During the winter season, Ally’s Thursday evenings typically begin at Ojai’s Presbyterian Church. From Dec. 1 to March 31 of each year, Ojai’s homeless community is invited to eat dinner and spend the night at one of the Ojai Valley Family Shelter’s locations, which rotate each night of the week.
Dinner is served by the shelter staff and volunteers; Ally, joined by her “pleasantly plump” miniature dachshund, Gator, spends the night at the shelter as an overnight host. At daybreak Friday, the duo get back to work. Ally manages the delivery of the weekly newspaper and, with Gator in her passenger seat, delivers newspapers herself to about 100 homes.
She began volunteering with the homeless shelter more than four years ago.
“The first night I went just to feel is out, I think I passed out socks,” she recalled. “You know, these are all people that I’ve known. I’ve been on the streets with them at times.”
Ally, an Ojai native, struggled with homelessness and addiction during her twenties. She’ll celebrate seven years of sobriety at the end of the month.
“The next week I went and spent the night. You just spend the night. It’s just sleeping,” she said with characteristic humility, as if everyone is willing to spend the night with a group of homeless people.
She befriends many of her clients, while maintaining her role as a “rules person,” she explained. “I’m a narc now,” she said with a big laugh. As we talk, she scrolls through photos on her phone, showing me her collection selfies of some of her favorite clients. She stops at one photo in particular, her smiling broadly next to a middle-aged man.
“One of my favorite people wasn’t around this last season, I was like, ‘where is he?’”
He found housing.
The man did turn up at the shelter again, this time as an overnight host.

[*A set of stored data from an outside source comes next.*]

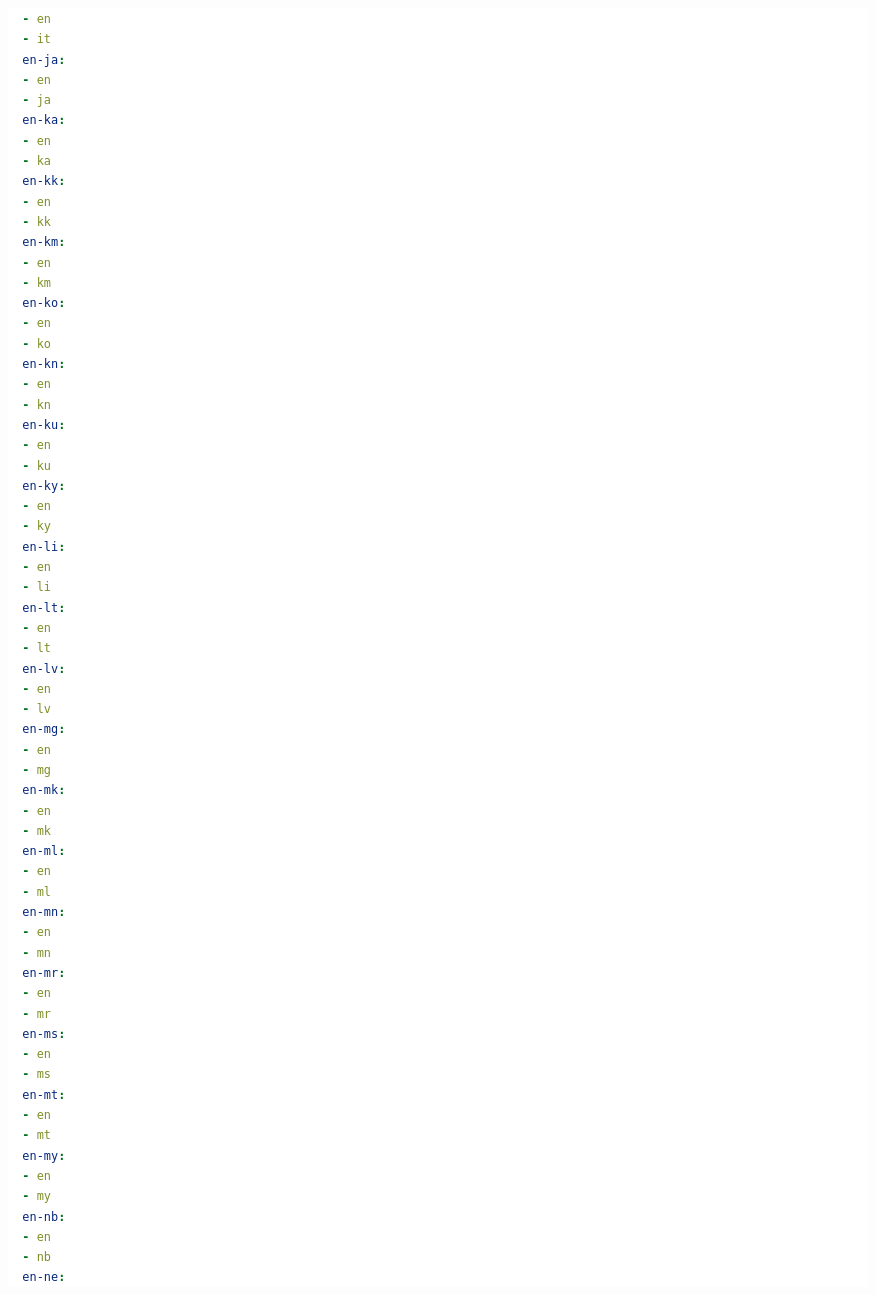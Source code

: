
 ```yaml
  - en
  - it
  en-ja:
  - en
  - ja
  en-ka:
  - en
  - ka
  en-kk:
  - en
  - kk
  en-km:
  - en
  - km
  en-ko:
  - en
  - ko
  en-kn:
  - en
  - kn
  en-ku:
  - en
  - ku
  en-ky:
  - en
  - ky
  en-li:
  - en
  - li
  en-lt:
  - en
  - lt
  en-lv:
  - en
  - lv
  en-mg:
  - en
  - mg
  en-mk:
  - en
  - mk
  en-ml:
  - en
  - ml
  en-mn:
  - en
  - mn
  en-mr:
  - en
  - mr
  en-ms:
  - en
  - ms
  en-mt:
  - en
  - mt
  en-my:
  - en
  - my
  en-nb:
  - en
  - nb
  en-ne:
```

“The first night that I saw him there in his official capacity, as a host, I just….” she trailed off, distracted by a ringing phone on her desk. “Look, I’ve got goosebumps,” she said, extending her arm to me.
Saturday morning, Ally and Gator take their work to St. Andrews Church, where Ally manages the shelter’s “shower trailer,” -- an RV in which Ojai’s homeless can take a hot shower in twenty minute shifts.

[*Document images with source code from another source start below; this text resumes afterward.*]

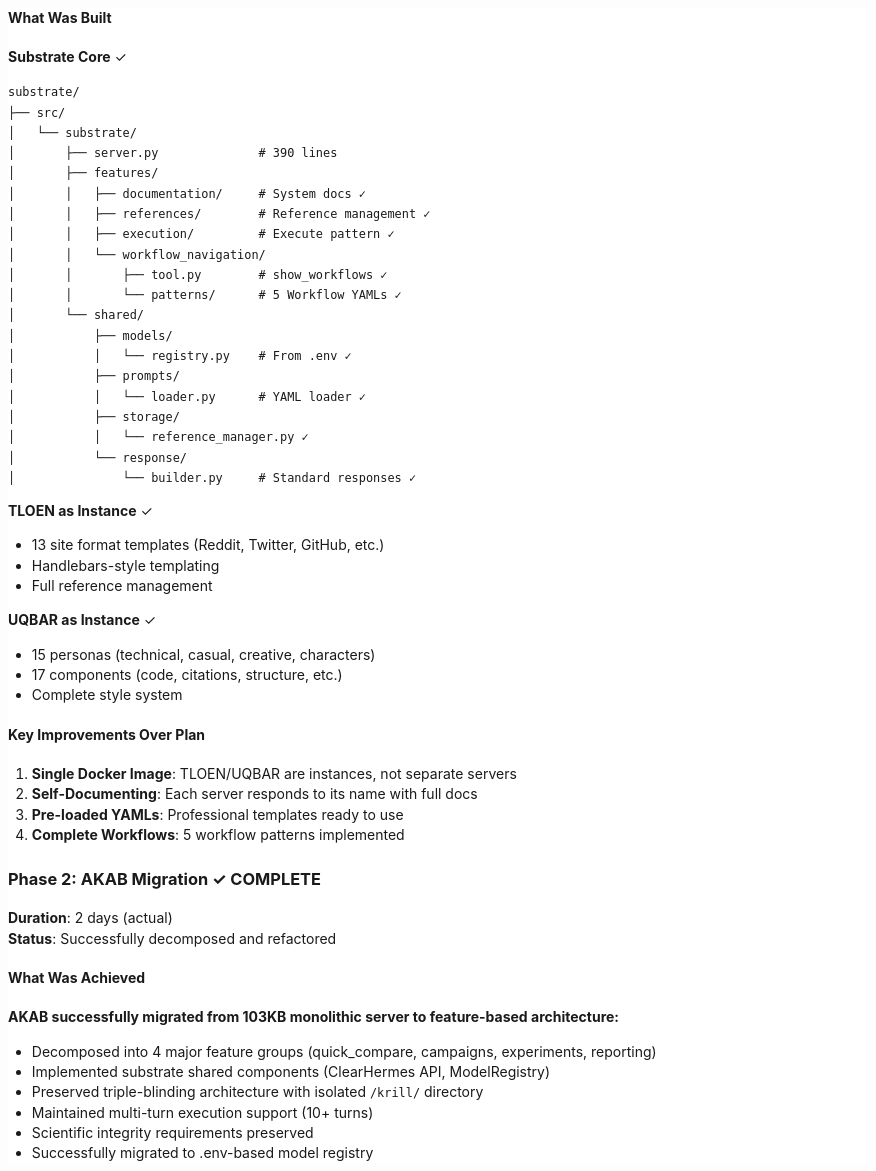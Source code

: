#### What Was Built

**Substrate Core** ✓

```
substrate/
├── src/
│   └── substrate/
│       ├── server.py              # 390 lines
│       ├── features/
│       │   ├── documentation/     # System docs ✓
│       │   ├── references/        # Reference management ✓
│       │   ├── execution/         # Execute pattern ✓
│       │   └── workflow_navigation/
│       │       ├── tool.py        # show_workflows ✓
│       │       └── patterns/      # 5 Workflow YAMLs ✓
│       └── shared/
│           ├── models/
│           │   └── registry.py    # From .env ✓
│           ├── prompts/
│           │   └── loader.py      # YAML loader ✓
│           ├── storage/
│           │   └── reference_manager.py ✓
│           └── response/
│               └── builder.py     # Standard responses ✓
```

**TLOEN as Instance** ✓

- 13 site format templates (Reddit, Twitter, GitHub, etc.)
- Handlebars-style templating
- Full reference management

**UQBAR as Instance** ✓

- 15 personas (technical, casual, creative, characters)
- 17 components (code, citations, structure, etc.)
- Complete style system

#### Key Improvements Over Plan

1. **Single Docker Image**: TLOEN/UQBAR are instances, not separate servers
2. **Self-Documenting**: Each server responds to its name with full docs
3. **Pre-loaded YAMLs**: Professional templates ready to use
4. **Complete Workflows**: 5 workflow patterns implemented

### Phase 2: AKAB Migration ✓ COMPLETE

**Duration**: 2 days (actual)  
**Status**: Successfully decomposed and refactored

#### What Was Achieved

**AKAB successfully migrated from 103KB monolithic server to feature-based architecture:**
- Decomposed into 4 major feature groups (quick_compare, campaigns, experiments, reporting)
- Implemented substrate shared components (ClearHermes API, ModelRegistry)
- Preserved triple-blinding architecture with isolated `/krill/` directory
- Maintained multi-turn execution support (10+ turns)
- Scientific integrity requirements preserved
- Successfully migrated to .env-based model registry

While Ally manages the shower, another devoted shelter volunteer, Gerry Schwanke, makes breakfast in the St. Andrews kitchen. He proudly recites his menu as he cooks: homemade sausage, home fries, eggs, fruit, and fresh coffee.
Ally’s latest mission is add another shower day into her “tetrised” schedule: she wants the homeless community to have access to more than one shower per week.
“When you’ve been down that path, you kind of know, it’s just the little things that make people feel a little more human, like taking a shower,” she said.
I've reported for the Ojai Valley News for more than two years. The most profound lesson I gained in that time is about people like Ally. While her story is unique, her devotion to the community is not uncommon.
I often find myself heartbroken at the national news, at local injustices. And then I look to people like Ally, who give so freely of themselves.
I asked what keeps her motivated. “If I keep myself busy, then I stay out of trouble,” she replied winkingly.